§ Your instructions: Pull every line containing the word "both" out of the material below.

━━ Dataset excerpts

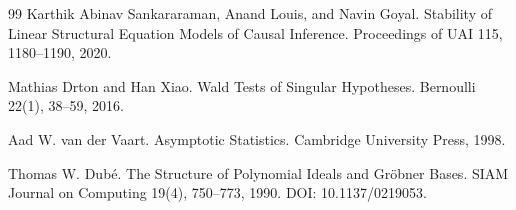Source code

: \documentclass{article}
\begin{document}
\begin{thebibliography}{99}
   Karthik Abinav Sankararaman, Anand Louis, and Navin Goyal. Stability of Linear Structural Equation Models of Causal Inference. Proceedings of UAI 115, 1180--1190, 2020.

   Mathias Drton and Han Xiao. Wald Tests of Singular Hypotheses. Bernoulli 22(1), 38--59, 2016.

   Aad W. van der Vaart. Asymptotic Statistics. Cambridge University Press, 1998.

   Thomas W. Dubé. The Structure of Polynomial Ideals and Gröbner Bases. SIAM Journal on Computing 19(4), 750--773, 1990. DOI: 10.1137/0219053.

\end{thebibliography}
\end{document}
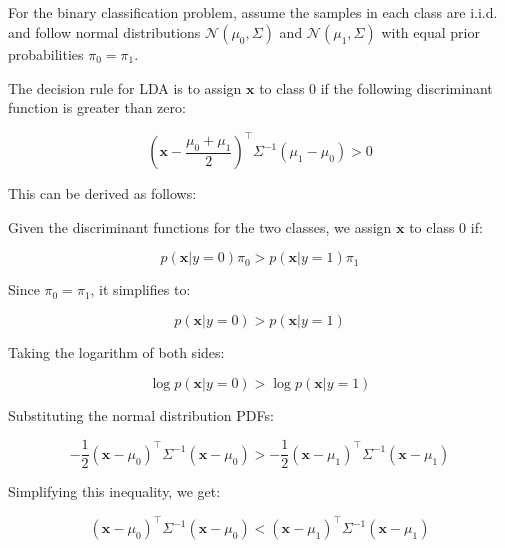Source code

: \documentclass[oneside,solution]{seu-ml-assign}
\begin{document}
\subsection{}
For the binary classification problem, assume the samples in each class are i.i.d. and follow normal distributions \(\mathcal{N}(\mu_0, \Sigma)\) and \(\mathcal{N}(\mu_1, \Sigma)\) with equal prior probabilities \(\pi_0 = \pi_1\).

The decision rule for LDA is to assign \(\mathbf{x}\) to class 0 if the following discriminant function is greater than zero:

\begin{equation}
  (\mathbf{x} - \frac{\mu_0 + \mu_1}{2})^\top \Sigma^{-1} (\mu_1 - \mu_0) > 0
\end{equation}

This can be derived as follows:

Given the discriminant functions for the two classes, we assign \(\mathbf{x}\) to class 0 if:

\begin{equation}
  p(\mathbf{x} | y = 0) \pi_0 > p(\mathbf{x} | y = 1) \pi_1
\end{equation}

Since \(\pi_0 = \pi_1\), it simplifies to:

\begin{equation}
  p(\mathbf{x} | y = 0) > p(\mathbf{x} | y = 1)
\end{equation}

Taking the logarithm of both sides:

\begin{equation}
  \log p(\mathbf{x} | y = 0) > \log p(\mathbf{x} | y = 1)
\end{equation}

Substituting the normal distribution PDFs:

\begin{equation}
  -\frac{1}{2} (\mathbf{x} - \mu_0)^\top \Sigma^{-1} (\mathbf{x} - \mu_0) > -\frac{1}{2} (\mathbf{x} - \mu_1)^\top \Sigma^{-1} (\mathbf{x} - \mu_1)
\end{equation}

Simplifying this inequality, we get:

\begin{equation}
  (\mathbf{x} - \mu_0)^\top \Sigma^{-1} (\mathbf{x} - \mu_0) < (\mathbf{x} - \mu_1)^\top \Sigma^{-1} (\mathbf{x} - \mu_1)
\end{equation}
\end{document}

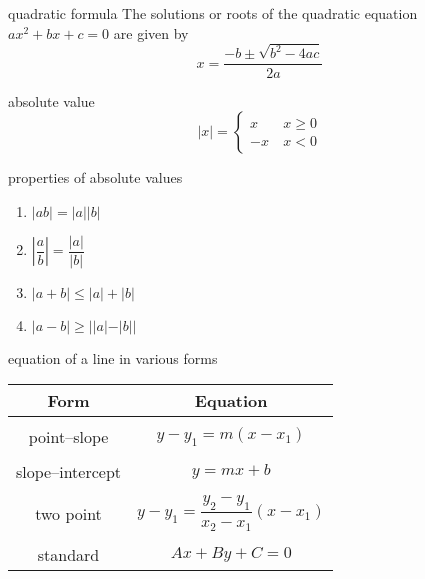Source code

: \documentclass[fronts,frame,grid,avery5388]{flashcards}
\begin{document}
\begin{flashcard}[Formula]{quadratic formula}
The solutions or roots of the quadratic equation \\
$ax^2 + bx + c = 0$ are given by
\begin{equation*}
x = \dfrac{-b\pm \sqrt{b^2-4ac}}{2a}
\end{equation*}
\end{flashcard}

\begin{flashcard}[Definition]{absolute value}
\begin{equation*}
|x| = \left\{ \begin{array}{ll}
x & \: x \geq 0 \\
-x & \: x < 0
\end{array} \right.
\end{equation*}
\end{flashcard}

\begin{flashcard}[Theorem]{properties of absolute values}
\begin{enumerate}
\item $|ab| = |a||b|$
\item $\left| \dfrac{a}{b} \right| = \dfrac{|a|}{|b|}$
\item $|a+b| \leq |a| + |b|$
\item $|a-b| \geq ||a| - |b||$
\end{enumerate}

\end{flashcard}


\begin{flashcard}[Definition]{equation of a line in various forms}
\begin{tabular}{cc}
Form & Equation\\ \hline
\\
point--slope &  $y - y_{1} = m(x - x_{1})$\\
\\ 
slope--intercept &  $y = mx + b$\\
\\
two point &  $y - y_{1} = \dfrac{y_{2} - y_{1}}{x_{2}- x_{1}}(x - x_{1})$\\ 
\\
standard &  $Ax + By + C = 0$\\ 
\end{tabular} 
\end{flashcard}
\end{document}
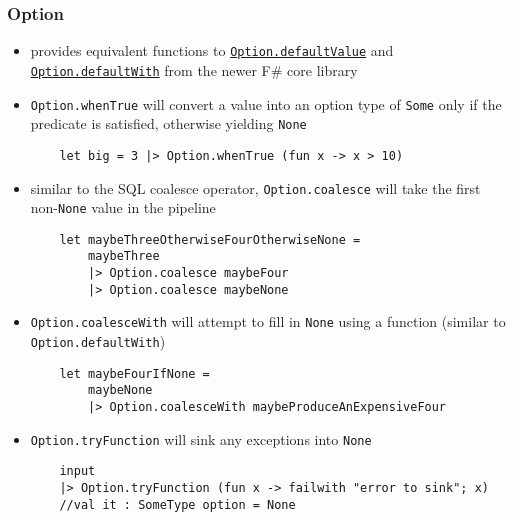 \documentclass{article}
\begin{document}
\subsubsection{Option}

\begin{itemize}
\item provides equivalent functions to \href{https://github.com/fsharp/fsharp/blob/1de369ca6f4564044ff6adee667a5da54f8b7138/src/fsharp/FSharp.Core/option.fs#L20}{\texttt{Option.defaultValue}} and \href{https://github.com/fsharp/fsharp/blob/1de369ca6f4564044ff6adee667a5da54f8b7138/src/fsharp/FSharp.Core/option.fs#L23}{\texttt{Option.defaultWith}} from the newer F\# core library

\item \texttt{Option.whenTrue} will convert a value into an option type of \texttt{Some} only if the predicate is satisfied, otherwise yielding \texttt{None}
\begin{verbatim}
    let big = 3 |> Option.whenTrue (fun x -> x > 10)
\end{verbatim}

\item similar to the SQL coalesce operator, \texttt{Option.coalesce} will take the first non-\texttt{None} value in the pipeline
\begin{verbatim}
    let maybeThreeOtherwiseFourOtherwiseNone =
        maybeThree
        |> Option.coalesce maybeFour
        |> Option.coalesce maybeNone
\end{verbatim}

\item \texttt{Option.coalesceWith} will attempt to fill in \texttt{None} using a function (similar to \texttt{Option.defaultWith})
\begin{verbatim}
    let maybeFourIfNone =
        maybeNone
        |> Option.coalesceWith maybeProduceAnExpensiveFour
\end{verbatim}

\item \texttt{Option.tryFunction} will sink any exceptions into \texttt{None}

\begin{verbatim}
    input
    |> Option.tryFunction (fun x -> failwith "error to sink"; x)
    //val it : SomeType option = None
\end{verbatim}


\end{itemize}
\end{document}
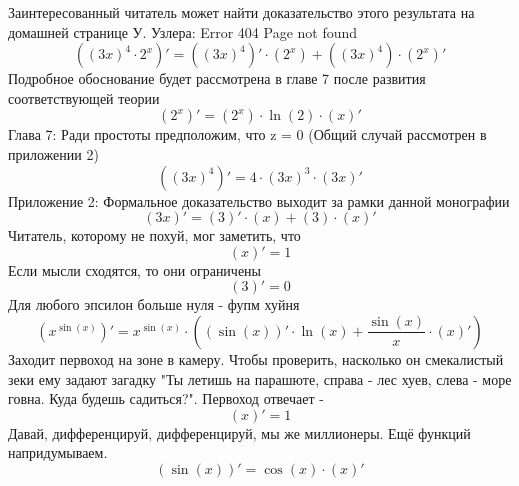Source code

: \documentclass[a4paper,12pt]{article} %
\begin{document}
 \newline 
Заинтересованный читатель может найти доказательство этого результата на домашней странице У. Узлера: Error 404 Page not found\newline $$ \left(  \left(  3 x\right)^{ 4}\cdot   2^{ x} \right)' =  \left( \left(  3 x\right)^{ 4} \right)' \cdot \left(  2^{ x} \right) +  \left( \left(  3 x\right)^{ 4} \right) \cdot \left(  2^{ x} \right)'$$
 \newline 
Подробное обоснование будет рассмотрена в главе 7 после развития соответствующей теории\newline $$ \left(  2^{ x} \right)' =  \left(  2^{ x} \right) \cdot \ln \left( 2\right) \cdot  \left( x \right)'$$
 \newline 
Глава 7: Ради простоты предположим, что z = 0 (Общий случай рассмотрен в приложении 2)\newline $$ \left( \left(  3 x\right)^{ 4} \right)' = 4 \cdot \left(  3 x \right) ^ 3 \cdot  \left(  3 x \right)'$$
 \newline 
Приложение 2: Формальное доказательство выходит за рамки данной монографии\newline $$ \left(  3 x \right)' =  \left( 3 \right)' \cdot \left( x \right) +  \left( 3 \right) \cdot \left( x \right)'$$
 \newline 
Читатель, которому не похуй, мог заметить, что\newline $$ \left( x \right)' = 1$$
 \newline 
Если мысли сходятся, то они ограничены\newline $$ \left( 3 \right)' = 0$$
 \newline 
Для любого эпсилон больше нуля - фупм хуйня\newline $$ \left(  x^{ \sin \left( x\right)} \right)' =   x^{ \sin \left( x\right)} \cdot \left( \left( \sin \left( x\right) \right)' \cdot  \ln \left( x\right) +  \frac{ \sin \left( x\right)}{ x} \cdot \left( x \right)' \right)$$
 \newline 
Заходит первоход на зоне в камеру. Чтобы проверить, насколько он смекалистый зеки ему задают загадку "Ты летишь на парашюте, справа - лес хуев, слева - море говна. Куда будешь садиться?". Первоход отвечает - \newline $$ \left( x \right)' = 1$$
 \newline 
Давай, дифференцируй, дифференцируй, мы же миллионеры. Ещё функций напридумываем.\newline $$ \left( \sin \left( x\right) \right)' =  \cos \left( x\right) \cdot  \left( x \right)'$$
\end{document}
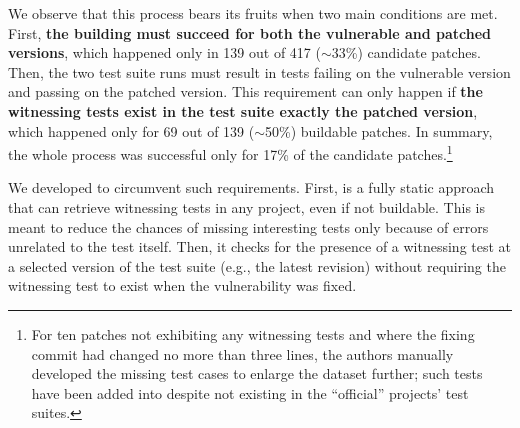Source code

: We observe that this process bears its fruits when two main conditions are met.
First, \textbf{the building must succeed for both the vulnerable and patched versions}, which happened only in 139 out of 417 ($\sim$33\%) candidate patches.
Then, the two test suite runs must result in tests failing on the vulnerable version and passing on the patched version.
This requirement can only happen if \textbf{the witnessing tests exist in the test suite exactly the patched version}, which happened only for 69 out of 139 ($\sim$50\%) buildable patches.
In summary, the whole process was successful only for 17\% of the candidate patches.\footnote{
For ten patches not exhibiting any witnessing tests and where the fixing commit had changed no more than three lines, the authors manually developed the missing test cases to enlarge the dataset further; such tests have been added into \VulforJ despite not existing in the ``official'' projects' test suites.
}
%

We developed \vuteco to circumvent such requirements.
First, \vuteco is a fully static approach that can retrieve witnessing tests in any project, even if not buildable. This is meant to reduce the chances of missing interesting tests only because of errors unrelated to the test itself.
%
Then, it checks for the presence of a witnessing test at a selected version of the test suite (e.g., the latest revision) without requiring the witnessing test to exist when the vulnerability was fixed.
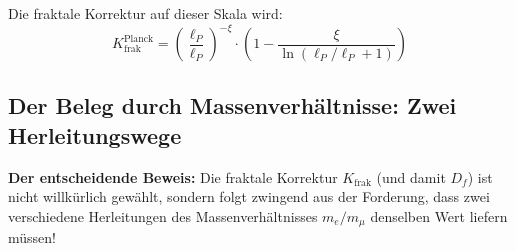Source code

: 	Die fraktale Korrektur auf dieser Skala wird:
	\begin{equation}
		K_{\text{frak}}^{\text{Planck}} = \left(\frac{\ell_P}{\ell_P}\right)^{-\xi} \cdot \left(1 - \frac{\xi}{\ln(\ell_P/\ell_P + 1)}\right)
	\end{equation}
	
	\subsection{Der Beleg durch Massenverhältnisse: Zwei Herleitungswege}
	
	\textbf{Der entscheidende Beweis:} Die fraktale Korrektur $K_{\text{frak}}$ (und damit $D_f$) ist nicht willkürlich gewählt, sondern folgt zwingend aus der Forderung, dass zwei verschiedene Herleitungen des Massenverhältnisses $m_e/m_\mu$ denselben Wert liefern müssen!
	
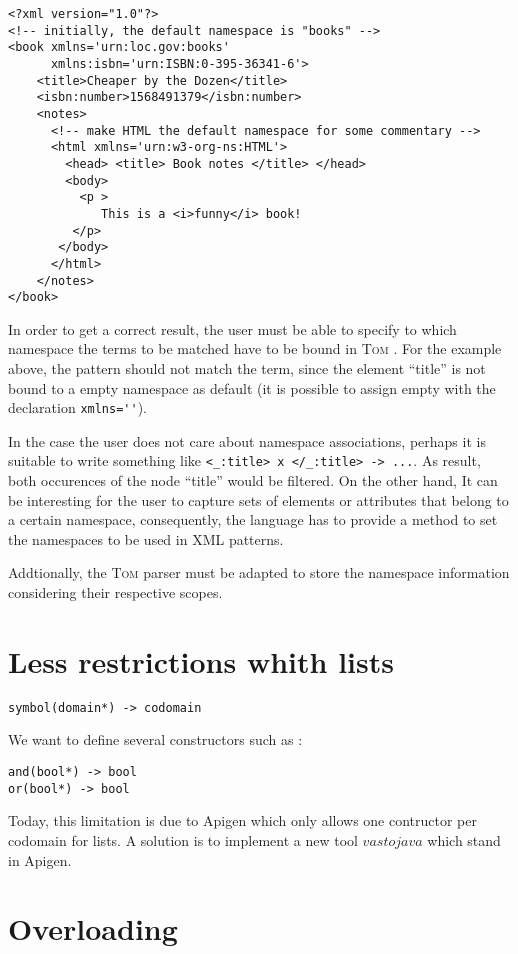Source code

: \documentclass{article}
\newcommand{\tom}{\textsc{Tom} }
\begin{document}
\begin{verbatim}
<?xml version="1.0"?>
<!-- initially, the default namespace is "books" -->
<book xmlns='urn:loc.gov:books'
      xmlns:isbn='urn:ISBN:0-395-36341-6'>
    <title>Cheaper by the Dozen</title>
    <isbn:number>1568491379</isbn:number>
    <notes>
      <!-- make HTML the default namespace for some commentary -->
      <html xmlns='urn:w3-org-ns:HTML'>
        <head> <title> Book notes </title> </head>
        <body>
          <p >
             This is a <i>funny</i> book!
         </p>
       </body>
      </html> 
    </notes>
</book>
\end{verbatim}

In order to get a correct result, the user must be able to specify to which namespace the terms to be matched have to be bound in \tom. For the example above, the pattern should not match the term, since the element ``title'' is not bound to a empty namespace as default (it is possible to assign empty with the declaration \verb$xmlns=''$). 

In the case the user does not care about namespace associations, perhaps it is suitable to write something like \verb$<_:title> x </_:title> -> ...$. As result, both occurences of the node ``title'' would be filtered. On the other hand, It can be interesting for the user to capture sets of elements or attributes that belong to a certain namespace, consequently, the language has to provide a method to set the namespaces to be used in XML patterns. 

Addtionally, the \tom parser must be adapted to store the namespace information considering their respective scopes.

\section{Less restrictions whith lists}
\begin{verbatim}
symbol(domain*) -> codomain
\end{verbatim}
We want to define several constructors such as :
\begin{verbatim}
and(bool*) -> bool
or(bool*) -> bool
\end{verbatim}
Today, this limitation is due to Apigen which only allows one contructor per codomain for lists.
A solution is to implement a new tool $vastojava$ which stand in Apigen.

\section{Overloading}
\end{document}
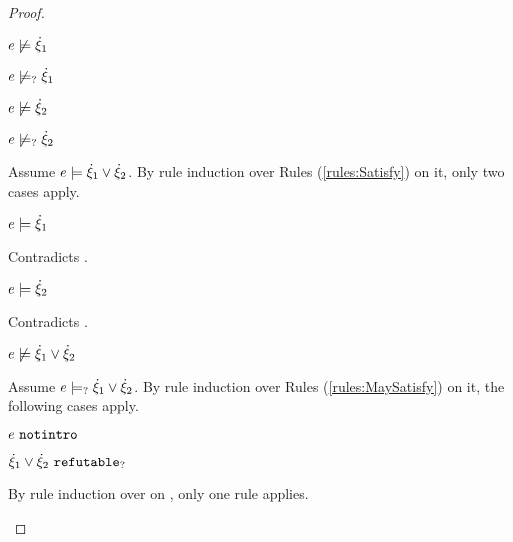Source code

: \begin{proof}
\begin{byCases}
\begin{byCases}
\begin{pfsteps*}
        \item $e \not\models \dot{\xi}_1$  
        \item $e \not\models_{?} \dot{\xi}_1$  
        \item $e \not\models \dot{\xi}_2$  
        \item $e \not\models_{?} \dot{\xi}_2$  
        \end{pfsteps*}
        Assume $e \models \dot{\xi}_1 \vee \dot{\xi}_2$. By rule induction over Rules (\ref{rules:Satisfy}) on it, only two cases apply.
        \begin{byCases}
        \item[\text{(\ref{rule:CSOr1})}]
            \begin{pfsteps*}
            \item $e \models \dot{\xi}_1$ 
            \end{pfsteps*}
            Contradicts .
        \item[\text{(\ref{rule:CSOr2})}]
            \begin{pfsteps*}
            \item $e \models \dot{\xi}_2$ 
            \end{pfsteps*}
            Contradicts .
        \end{byCases}
        \begin{pfsteps*}
        \item $e \not\models \dot{\xi}_1 \vee \dot{\xi}_2$  
        \end{pfsteps*}
        Assume $e \models_{?} \dot{\xi}_1 \vee \dot{\xi}_2$. By rule induction over Rules (\ref{rules:MaySatisfy}) on it, the following cases apply.
        \begin{byCases}
        \item[\text{(\ref{rule:CMSNotIntro})}]
            \begin{pfsteps*}
            \item $e ~\mathtt{notintro}$  
            \item $\dot{\xi}_1 \vee \dot{\xi}_2 ~\mathtt{refutable}_?$  
            \end{pfsteps*}
            By rule induction over  on , only one rule applies.

\end{byCases}
\end{byCases}
\end{byCases}
\end{proof}
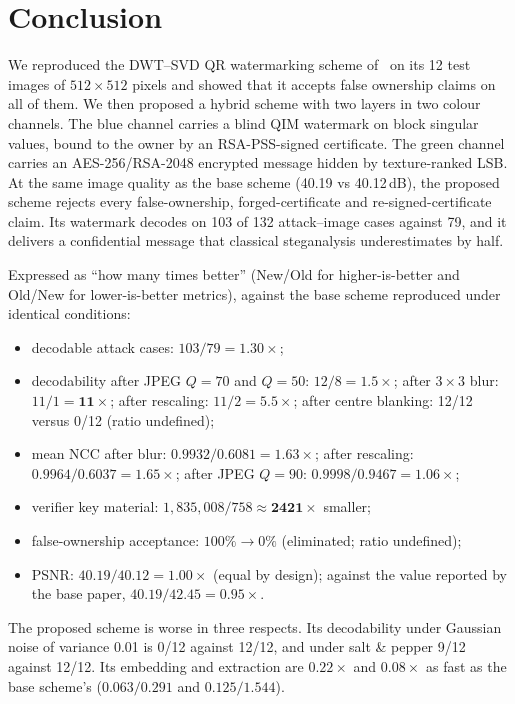 \documentclass[11pt,a4paper]{article}
\begin{document}
\section{Conclusion}\label{sec:conclusion}

We reproduced the DWT--SVD QR watermarking scheme of~\cite{sanivarapu2022} on its 12 test images of $512\times512$ pixels and showed that it accepts false ownership claims on all of them. We then proposed a hybrid scheme with two layers in two colour channels. The blue channel carries a blind QIM watermark on block singular values, bound to the owner by an RSA-PSS-signed certificate. The green channel carries an AES-256/RSA-2048 encrypted message hidden by texture-ranked LSB. At the same image quality as the base scheme (40.19 vs 40.12\,dB), the proposed scheme rejects every false-ownership, forged-certificate and re-signed-certificate claim. Its watermark decodes on 103 of 132 attack--image cases against 79, and it delivers a confidential message that classical steganalysis underestimates by half.

Expressed as ``how many times better'' (New/Old for higher-is-better and Old/New for lower-is-better metrics), against the base scheme reproduced under identical conditions:
\begin{itemize}
  \item decodable attack cases: $103/79 = \mathbf{1.30\times}$;
  \item decodability after JPEG $Q=70$ and $Q=50$: $12/8=\mathbf{1.5\times}$; after $3\times3$ blur: $11/1=\mathbf{11\times}$; after rescaling: $11/2=\mathbf{5.5\times}$; after centre blanking: 12/12 versus 0/12 (ratio undefined);
  \item mean NCC after blur: $0.9932/0.6081=\mathbf{1.63\times}$; after rescaling: $0.9964/0.6037=\mathbf{1.65\times}$; after JPEG $Q=90$: $0.9998/0.9467=1.06\times$;
  \item verifier key material: $1{,}835{,}008/758\approx\mathbf{2421\times}$ smaller;
  \item false-ownership acceptance: $100\%\rightarrow0\%$ (eliminated; ratio undefined);
  \item PSNR: $40.19/40.12=1.00\times$ (equal by design); against the value reported by the base paper, $40.19/42.45=0.95\times$.
\end{itemize}
The proposed scheme is worse in three respects. Its decodability under Gaussian noise of variance 0.01 is 0/12 against 12/12, and under salt \& pepper 9/12 against 12/12. Its embedding and extraction are $0.22\times$ and $0.08\times$ as fast as the base scheme's ($0.063/0.291$ and $0.125/1.544$).
\end{document}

━━━━

§ Your solution:
Taking the logarithm of both sides:
First, \textbf{the building must succeed for both the vulnerable and patched versions}, which happened only in 139 out of 417 ($\sim$33\%) candidate patches.
In the case the user does not care about namespace associations, perhaps it is suitable to write something like \verb$<_:title> x </_:title> -> ...$. As result, both occurences of the node ``title'' would be filtered. On the other hand, It can be interesting for the user to capture sets of elements or attributes that belong to a certain namespace, consequently, the language has to provide a method to set the namespaces to be used in XML patterns. 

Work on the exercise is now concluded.